START DATASET EXCERPTS

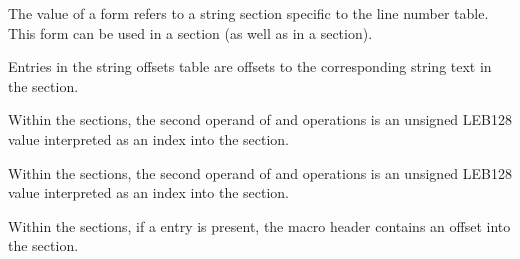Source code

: \begin{description}
\bb
{}
The value of a \DWFORMlinestrp{} form refers to a string section specific
to the line number table. This form can be used in a \dotdebuglinedwo{} section
(as well as in a \dotdebuginfodwo{} section).

Entries in the string offsets table are offsets to the corresponding string text
in the \dotdebugstrdwo{} section.

Within the \dotdebugmacrodwo{} sections, the second operand of \DWMACROdefinestrx{}
and \DWMACROundefstrx{} operations is an unsigned LEB128 value interpreted as an
index into the \dotdebugstroffsetsdwo{} section.

Within the \dotdebugmacrodwo{} sections, the second operand of \DWMACROdefinestrp{}
and \DWMACROundefstrp{} operations is an unsigned LEB128 value interpreted as an
index into the \dotdebugstrdwo{} section.

Within the \dotdebugmacrodwo{} sections, if a \DWMACROstartfile{} entry is present,
the macro header contains an offset into the \dotdebuglinedwo{} section.

\eb

\end{description}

END DATASET EXCERPTS

## PROBLEM STATEMENT
Images are to be omitted; everything else in the records is to be transcribed exactly.

## RESULT
Source code

: \begin{description}
\bb
{}
The value of a \DWFORMlinestrp{} form refers to a string section specific
to the line number table. This form can be used in a \dotdebuglinedwo{} section
(as well as in a \dotdebuginfodwo{} section).

Entries in the string offsets table are offsets to the corresponding string text
in the \dotdebugstrdwo{} section.

Within the \dotdebugmacrodwo{} sections, the second operand of \DWMACROdefinestrx{}
and \DWMACROundefstrx{} operations is an unsigned LEB128 value interpreted as an
index into the \dotdebugstroffsetsdwo{} section.

Within the \dotdebugmacrodwo{} sections, the second operand of \DWMACROdefinestrp{}
and \DWMACROundefstrp{} operations is an unsigned LEB128 value interpreted as an
index into the \dotdebugstrdwo{} section.

Within the \dotdebugmacrodwo{} sections, if a \DWMACROstartfile{} entry is present,
the macro header contains an offset into the \dotdebuglinedwo{} section.

\eb

\end{description}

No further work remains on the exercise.